Elas ganharam força no Brasil com a Base Nacional Comum Curricular (BNCC), que direcionou a escola para o desenvolvimento de habilidades e competências, e não apenas para a transmissão de conteúdo.
Quando falamos sobre educação inovadora, as metodologias ativas são assunto indissociável, cada vez mais presente no dia a dia das escolas e nas práticas pedagógicas aplicadas por professores e professoras de todos os segmentos da Educação Básica, da Educação Infantil ao Ensino Médio.
As metodologias não são novidade, mas ganharam ainda mais destaque nos últimos anos, transformando o modelo expositivo tradicional em sala de aula em momentos de troca e colaboração entre docentes como asseguradores(as) do aprendizado e os(as) estudantes.

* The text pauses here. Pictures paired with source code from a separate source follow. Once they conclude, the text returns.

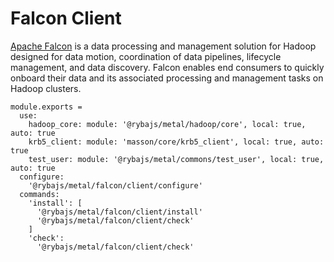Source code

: 
# Falcon Client

[Apache Falcon](http://falcon.apache.org) is a data processing and management solution for Hadoop designed
for data motion, coordination of data pipelines, lifecycle management, and data
discovery. Falcon enables end consumers to quickly onboard their data and its
associated processing and management tasks on Hadoop clusters.

    module.exports =
      use:
        hadoop_core: module: '@rybajs/metal/hadoop/core', local: true, auto: true
        krb5_client: module: 'masson/core/krb5_client', local: true, auto: true
        test_user: module: '@rybajs/metal/commons/test_user', local: true, auto: true
      configure:
        '@rybajs/metal/falcon/client/configure'
      commands:
        'install': [
          '@rybajs/metal/falcon/client/install'
          '@rybajs/metal/falcon/client/check'
        ]
        'check':
          '@rybajs/metal/falcon/client/check'

[falcon]: http://falcon.incubator.apache.org/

Um dos motivos para esse novo olhar sobre a educação foi justamente a implementação da BNCC, que trouxe um conjunto de mudanças e ressignificações para que a escola pudesse dialogar com as demandas do futuro, voltando-se para o desenvolvimento de habilidades e competências na formação integral dos(as) alunos(as).
Conheça exemplos de metodologias ativas: sala de aula invertida, rotação por estações, quebra-cabeça e Design Thinking
As seguintes metodologias ativas são práticas teóricas consolidadas e estruturadas que transformam a sala de aula de forma mais ativa:
- Sala de aula invertida: Flipped classroom, em inglês. Por meio da metodologia, os(as) alunos(as) estudam os conteúdos previamente, de forma assíncrona, com o emprego de materiais diversos, como videoaulas, textos, podcasts, entre outros. Esse método serve como introdução aos temas que, mais adiante, serão aprofundados com professores(as) e colegas. A estrutura promove o desenvolvimento de uma aprendizagem ativa e investigativa, além de ressignificar o papel do(a) estudante, transformando-o(a) em protagonista do processo.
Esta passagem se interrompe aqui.